**** Data for the task

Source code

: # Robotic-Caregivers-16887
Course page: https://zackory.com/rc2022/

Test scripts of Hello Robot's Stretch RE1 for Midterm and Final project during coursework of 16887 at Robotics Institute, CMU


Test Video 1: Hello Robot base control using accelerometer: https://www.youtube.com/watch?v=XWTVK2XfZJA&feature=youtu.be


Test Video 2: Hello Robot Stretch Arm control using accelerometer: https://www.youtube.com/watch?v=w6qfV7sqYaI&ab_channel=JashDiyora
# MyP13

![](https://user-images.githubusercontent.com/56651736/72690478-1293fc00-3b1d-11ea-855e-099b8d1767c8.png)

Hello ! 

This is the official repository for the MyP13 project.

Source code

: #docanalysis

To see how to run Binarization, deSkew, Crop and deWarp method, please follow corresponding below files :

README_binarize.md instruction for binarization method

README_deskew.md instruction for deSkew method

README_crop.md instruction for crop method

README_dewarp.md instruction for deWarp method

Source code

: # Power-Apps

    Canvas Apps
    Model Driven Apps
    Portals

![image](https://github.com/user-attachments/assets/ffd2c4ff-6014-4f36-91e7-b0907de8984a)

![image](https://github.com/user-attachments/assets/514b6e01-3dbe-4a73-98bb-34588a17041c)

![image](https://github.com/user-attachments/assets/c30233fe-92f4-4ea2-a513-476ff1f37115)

********
**** Data for the task

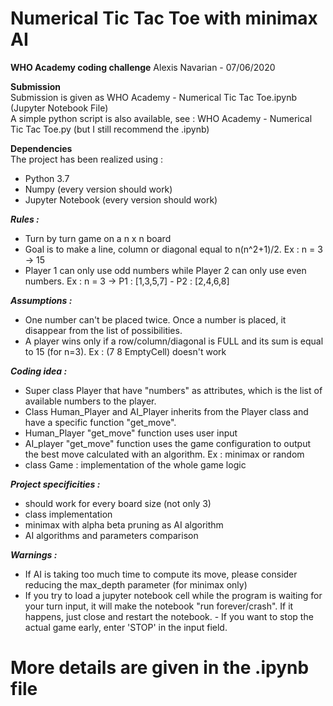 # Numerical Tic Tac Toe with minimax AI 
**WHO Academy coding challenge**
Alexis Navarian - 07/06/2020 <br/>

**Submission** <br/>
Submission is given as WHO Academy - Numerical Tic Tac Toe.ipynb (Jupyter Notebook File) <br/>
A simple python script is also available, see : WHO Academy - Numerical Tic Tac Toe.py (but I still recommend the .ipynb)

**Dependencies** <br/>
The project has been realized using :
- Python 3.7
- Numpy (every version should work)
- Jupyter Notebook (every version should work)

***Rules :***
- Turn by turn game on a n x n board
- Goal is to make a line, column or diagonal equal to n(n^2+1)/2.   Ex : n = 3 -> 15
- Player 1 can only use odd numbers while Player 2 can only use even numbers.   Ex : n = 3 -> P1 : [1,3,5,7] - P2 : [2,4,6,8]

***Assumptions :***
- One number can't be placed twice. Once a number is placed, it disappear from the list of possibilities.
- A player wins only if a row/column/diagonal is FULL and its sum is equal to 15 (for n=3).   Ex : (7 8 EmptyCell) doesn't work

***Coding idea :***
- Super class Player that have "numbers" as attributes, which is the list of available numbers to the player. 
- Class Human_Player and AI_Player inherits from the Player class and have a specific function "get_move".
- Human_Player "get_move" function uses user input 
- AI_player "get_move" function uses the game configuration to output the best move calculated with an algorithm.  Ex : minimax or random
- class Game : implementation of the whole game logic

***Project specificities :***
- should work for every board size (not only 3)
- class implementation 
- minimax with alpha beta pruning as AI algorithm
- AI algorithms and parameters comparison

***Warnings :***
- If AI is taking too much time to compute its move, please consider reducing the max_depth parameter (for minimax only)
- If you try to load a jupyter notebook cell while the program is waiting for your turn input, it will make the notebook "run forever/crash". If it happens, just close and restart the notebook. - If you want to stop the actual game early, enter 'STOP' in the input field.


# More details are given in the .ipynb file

********
**** Data for the task

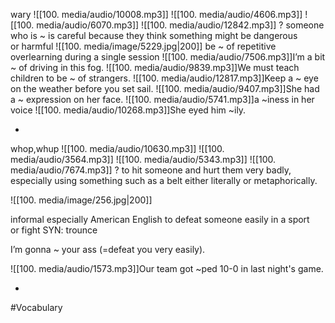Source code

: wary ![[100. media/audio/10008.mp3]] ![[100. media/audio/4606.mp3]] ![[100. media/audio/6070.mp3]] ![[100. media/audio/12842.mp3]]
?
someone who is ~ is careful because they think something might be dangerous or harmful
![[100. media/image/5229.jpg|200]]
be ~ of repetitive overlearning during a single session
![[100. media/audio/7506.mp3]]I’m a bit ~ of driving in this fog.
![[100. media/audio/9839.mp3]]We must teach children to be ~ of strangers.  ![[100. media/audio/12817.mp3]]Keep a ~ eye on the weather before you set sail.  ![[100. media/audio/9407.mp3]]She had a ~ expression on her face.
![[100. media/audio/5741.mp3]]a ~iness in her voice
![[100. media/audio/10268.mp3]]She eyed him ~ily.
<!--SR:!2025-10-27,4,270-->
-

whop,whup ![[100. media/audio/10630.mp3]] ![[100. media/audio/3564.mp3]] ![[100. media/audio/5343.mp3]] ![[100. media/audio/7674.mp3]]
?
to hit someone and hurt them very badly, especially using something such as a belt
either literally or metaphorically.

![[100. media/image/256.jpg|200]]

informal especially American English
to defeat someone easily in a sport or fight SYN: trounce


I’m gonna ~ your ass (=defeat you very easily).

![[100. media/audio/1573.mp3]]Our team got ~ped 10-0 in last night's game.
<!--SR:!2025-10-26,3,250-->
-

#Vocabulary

********

§ **Exercise prompt**:
From the records above, repeat exactly the lines from the one with "- Jupyter Notebook" through the one with "- One number", both included.

§ **Output for this exercise**:
- Jupyter Notebook (every version should work)

***Rules :***
- Turn by turn game on a n x n board
- Goal is to make a line, column or diagonal equal to n(n^2+1)/2.   Ex : n = 3 -> 15
- Player 1 can only use odd numbers while Player 2 can only use even numbers.   Ex : n = 3 -> P1 : [1,3,5,7] - P2 : [2,4,6,8]

***Assumptions :***
- One number can't be placed twice. Once a number is placed, it disappear from the list of possibilities.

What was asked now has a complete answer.